When you said that computation are in math, or in arithmetic, are you aware
that this is explicitly proved in (good) textbook in logic or computer science?
This is not easy to show. It is tedious and long, and there are always subtle
points. But it is akin to define a high level programming language in a low
level language. Matiyasevitch has gone farer than anyone in showing that
diophantine polynomials are already enough (but that is much more complex to
prove). This leads to a crazy proposition, which is that all sigma_1 truth can
be verified in less than 100 operations, that is addition and multiplication of
numbers. It means that all stopping computations can be given in the form of a
short sequence of addition and multiplication (on numbers which might be great
of course(*)).
Bruno
(*) I can resist to show a version by Jones of that result. If you remember the
RE set W_i, the set analog of partial computable functions (which are also the
domain of the phi_i) Matiyasevitch' result can take the shape below. Nu and X
are the two parameters, and the other letters, and the two characters "letters"
are variables. Unknowns range on the non negative integers.
By adding enough variable, you could arrive at a degree four unique polynomial,
but here we allow high degree. Look at that B^(5^60).
X is in W_Nu iff
Nu = ((ZUY)^2 + U)^2 + Y
ELG^2 + Al = (B - XY)Q^2
Qu = B^(5^60)
La + Qu^4 = 1 + LaB^5
Th + 2Z = B^5
L = U + TTh
E = Y + MTh
N = Q^16
R = [G + EQ^3 + LQ^5 + (2(E - ZLa)(1 + XB^5 + G)^4 + LaB^5 + +
LaB^5Q^4)Q^4](N^2 -N)
+ [Q^3 -BL + L + ThLaQ^3 + (B^5 - 2)Q^5] (N^2 - 1)
P = 2W(S^2)(R^2)N^2
(P^2)K^2 - K^2 + 1 = Ta^2
4(c - KSN^2)^2 + Et = K^2
K = R + 1 + HP - H
A = (WN^2 + 1)RSN^2
C = 2R + 1 Ph
D = BW + CA -2C + 4AGa -5Ga
D^2 = (A^2 - 1)C^2 + 1
F^2 = (A^2 - 1)(I^2)C^4 + 1
(D + OF)^2 = ((A + F^2(D^2 - A^2))^2 - 1)(2R + 1 + JC)^2 + 1
>
> If by representation you mean the representation of consciousness,
then this
> is the functionalist/computationalist philosophy in a nutshell.
Computationalism says that representation *is* something you are.
I say the opposite. Representation is something you do, which is so
natural to you and so useful to you that you’ve mistaken it as the
explanation for everything.
You should read this
http://en.wikipedia.org/wiki/Functionalism_(philosophy_of_mind)

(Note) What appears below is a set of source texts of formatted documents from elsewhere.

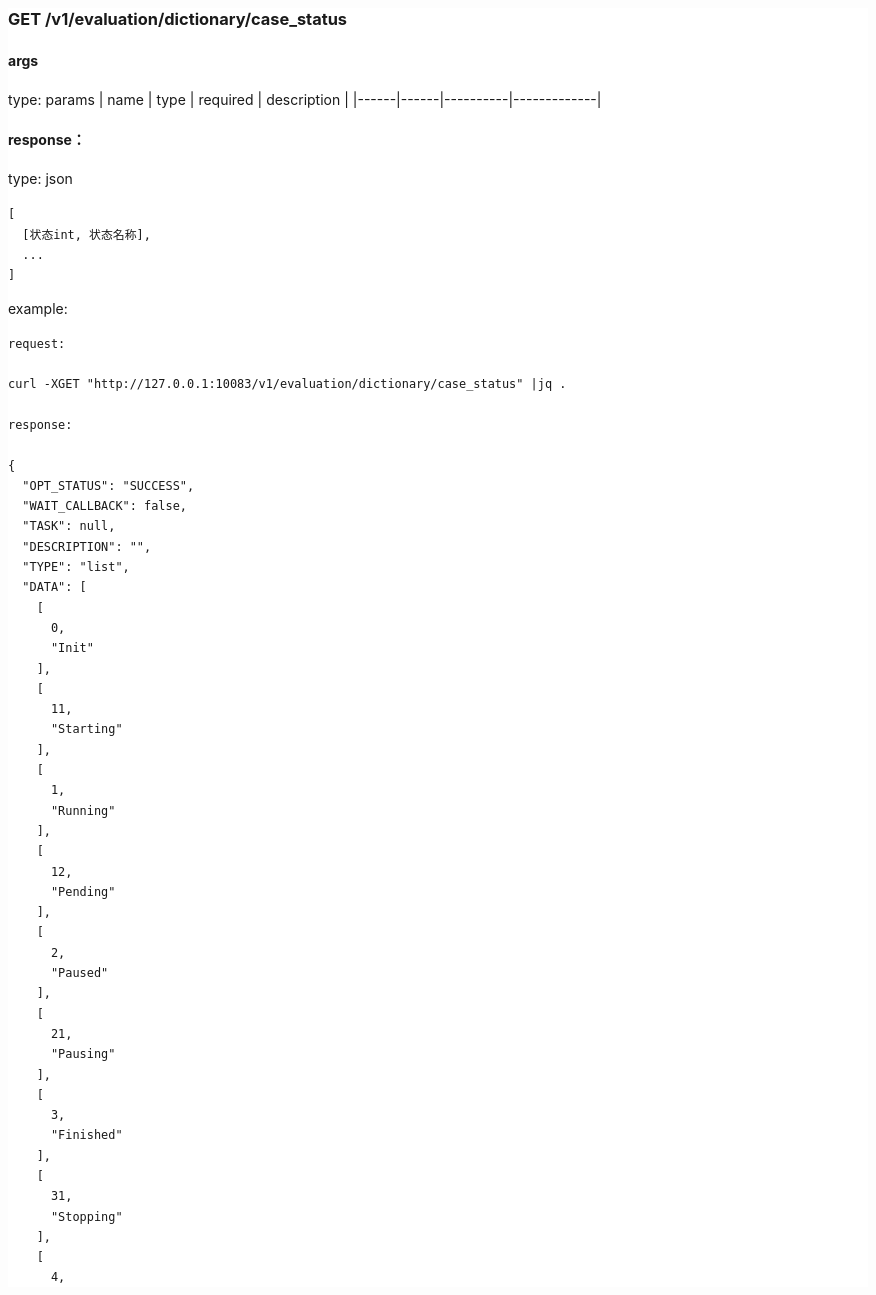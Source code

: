 ### GET /v1/evaluation/dictionary/case_status
#### args
type: params
| name | type | required | description |
|------|------|----------|-------------|
#### response：
type: json
```
[
  [状态int, 状态名称],
  ...
]
```

example:
```
request:

curl -XGET "http://127.0.0.1:10083/v1/evaluation/dictionary/case_status" |jq .

response:

{
  "OPT_STATUS": "SUCCESS",
  "WAIT_CALLBACK": false,
  "TASK": null,
  "DESCRIPTION": "",
  "TYPE": "list",
  "DATA": [
    [
      0,
      "Init"
    ],
    [
      11,
      "Starting"
    ],
    [
      1,
      "Running"
    ],
    [
      12,
      "Pending"
    ],
    [
      2,
      "Paused"
    ],
    [
      21,
      "Pausing"
    ],
    [
      3,
      "Finished"
    ],
    [
      31,
      "Stopping"
    ],
    [
      4,
```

Functionalism is the idea that it is what the parts do, not what they are
that is important in a mind.
Computatalism is a more specific form of functionalism (it assumes the
functions are Turing emulable)
I disagree with this. Putnam' functionalism is at the start a fuzzy form of
computationalism (the wiki is rather bad on those subjects). It is fuzzy
because it is not aware that IF we are machine, then we cannot know which
machine we are. That is why it is a theology, you need an act of faith beyond
just trusting the 'doctor'. In a sense functionalism is a specific form of
computationalism because functionalist assumes by default some high level of
comp. They are just fuzzy on the term "function", and seems unaware of the
tremendous progress made on this by logicians and theoretical computer
scientists.
Note also that comp makes *1-you* different from any representation, from
you first person perspective. So, the owner of the soul is the (immaterial)
person, not the body. A body is already a representation of you, relatively to
some universal numbers.
In a sense we can sum up comp's consequence by: If 3-I is a machine, then
1-I is not. The soul is not a machine *from its point of view". He has to bet
on its own G* to say 'yes' to the doctor. Of course, once we accept comp, we
can retrospectively imagine that "nature" has already bet on it, given that the
genome is digital relatively to chemistry, and given the evidences for
evolution, and our very deep history.